Dynamically Caching Audio Files for Superior Voice Experience

Nov 23, 2018
Dynamically Caching Audio Files for Superior Voice Experience

Fetching a resource over the network can be slow and expensive — which makes the ability to cache and reuse previously fetched audio resources a critical tool for optimizing for performance. Plivo has always allowed caching of audio files, but we see very different usage patterns. Some customers use a single audio file for months; others change an audio file every five minutes. A single audio caching philosophy can’t cover such diverse use cases. To address this, we’re introducing user-controlled audio file caching. You can choose to store your audio files on our servers for a duration of your choice.

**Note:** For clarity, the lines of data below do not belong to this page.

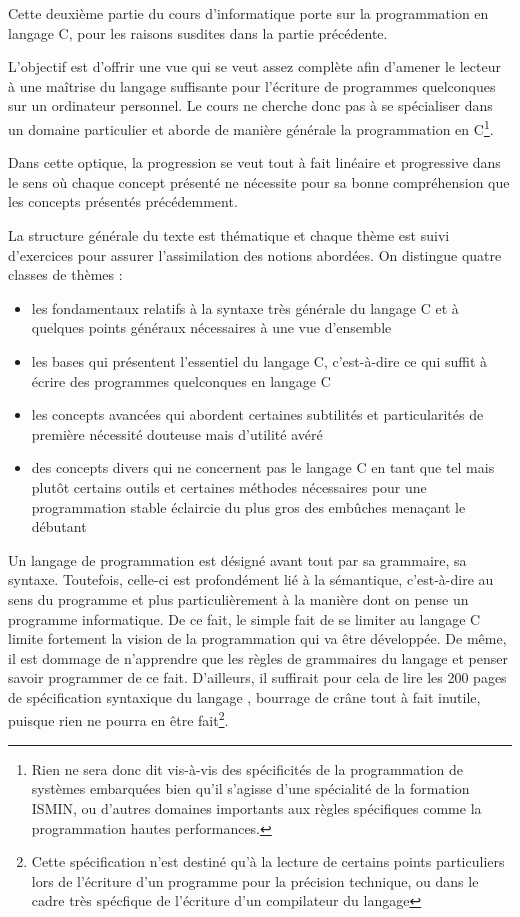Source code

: \documentclass[../../main.tex]{subfiles}
\begin{document}
Cette deuxième partie du cours d'informatique porte sur la programmation en langage C, pour les raisons susdites dans la partie précédente.
 
L'objectif est d'offrir une vue qui se veut assez complète afin d'amener le lecteur à une maîtrise du langage suffisante pour l'écriture de programmes quelconques sur un ordinateur personnel. Le cours ne cherche donc pas à se spécialiser dans un domaine particulier et aborde de manière générale la programmation en C\footnote{Rien ne sera donc dit vis-à-vis des spécificités de la programmation de systèmes embarquées bien qu'il s'agisse d'une spécialité de la formation ISMIN, ou d'autres domaines importants aux règles spécifiques comme la programmation hautes performances.}.
 
Dans cette optique, la progression se veut tout à fait linéaire et progressive dans le sens où chaque concept présenté ne nécessite pour sa bonne compréhension que les concepts présentés précédemment.
 
La structure générale du texte est thématique et chaque thème est suivi d'exercices pour assurer l'assimilation des notions abordées. On distingue quatre classes de thèmes :
\begin{itemize}
	\item les fondamentaux relatifs à la syntaxe très générale du langage C et à quelques points généraux nécessaires à une vue d'ensemble
	\item les bases qui présentent l'essentiel du langage C, c'est-à-dire ce qui suffit à écrire des programmes quelconques en langage C
	\item les concepts avancées qui abordent certaines subtilités et particularités de première nécessité douteuse mais d'utilité avéré
	\item des concepts divers qui ne concernent pas le langage C en tant que tel mais plutôt certains outils et certaines méthodes nécessaires pour une programmation stable éclaircie du plus gros des embûches menaçant le débutant 
\end{itemize}
Un langage de programmation est désigné avant tout par sa grammaire, sa syntaxe. Toutefois, celle-ci est profondément lié à la sémantique, c'est-à-dire au sens du programme et plus particulièrement à la manière dont on pense un programme informatique. De ce fait, le simple fait de se limiter au langage C limite fortement la vision de la programmation qui va être développée. De même, il est dommage de n'apprendre que les règles de grammaires du langage et penser savoir programmer de ce fait. D'ailleurs, il suffirait pour cela de lire les 200 pages de spécification syntaxique du langage \cite{c11}, bourrage de crâne tout à fait inutile, puisque rien ne pourra en être fait\footnote{Cette spécification n'est destiné qu'à la lecture de certains points particuliers lors de l'écriture d'un programme pour la précision technique, ou dans le cadre très spécfique de l'écriture d'un compilateur du langage}.
\end{document}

Modifying the caching behavior of your audio files doesn’t require any changes in the Plivo application. Our implementation is based on standard client-side caching directives for RESTful communication over HTTP. All you need to do is ensure that each server response provides the correct HTTP header directives in the Cache-Control response header to instruct our servers when and for how long to cache the audio resource. You have three options: no-cache, no-store, and max-age.

Cache-Control Response

no-cache indicates that the returned response can’t be used to satisfy a subsequent request to the same URL without first checking with the server to see whether the response has changed. Responding with Cache-Control: no-cache ensures Plivo always checks whether the file has changed.

No Cache

no-store is simpler — it tells the server and all intermediate caches not to store any version of the returned response. Responding with Cache-Control: no-store ensures Plivo doesn’t maintain a local copy of the file in its cache, and always requests the resource from your web server.


Responding with Cache-Control: max-age=<new max-age value in seconds> tells Plivo to cache the returned audio file for a specified period of time. Plivo will consider its cached copy stale after the specified number of seconds (max-age value) have elapsed.

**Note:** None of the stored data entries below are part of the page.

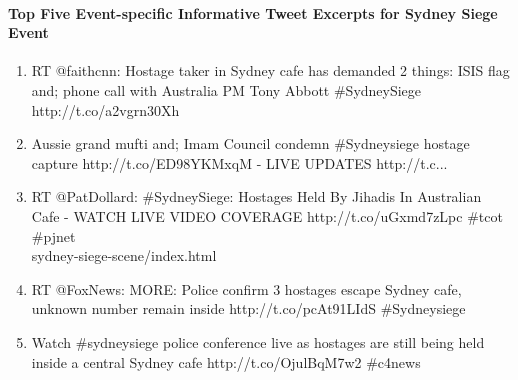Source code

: \paragraph{Top Five Event-specific Informative Tweet Excerpts for Sydney Siege Event}
\begin{enumerate}
\item RT @faithcnn: Hostage taker in Sydney cafe has demanded 2 things: ISIS flag and; phone call with Australia PM Tony Abbott \#SydneySiege http://t.co/a2vgrn30Xh
\item Aussie grand mufti and; Imam Council condemn \#Sydneysiege hostage capture http://t.co/ED98YKMxqM - LIVE UPDATES http://t.c...
\item RT @PatDollard: \#SydneySiege: Hostages Held By Jihadis In Australian Cafe - WATCH LIVE VIDEO COVERAGE http://t.co/uGxmd7zLpc \#tcot \#pjnet \\ sydney-siege-scene/index.html
\item RT @FoxNews: MORE: Police confirm 3 hostages escape Sydney cafe, unknown number remain inside http://t.co/pcAt91LIdS \#Sydneysiege
\item Watch \#sydneysiege police conference live as hostages are still being held inside a central Sydney cafe http://t.co/OjulBqM7w2 \#c4news
\end{enumerate}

Validating cached responses with ETags

Suppose that max-age seconds have passed since the initial fetch and Plivo has initiated a new request for the same resource. First, Plivo checks the local cache and finds the previous response, but we can’t use it because the response has now expired. At this point Plivo could dispatch a new request and fetch the new full response, but that would be inefficient because if the resource hasn’t changed, there’s no reason to download the same information that’s already in the cache.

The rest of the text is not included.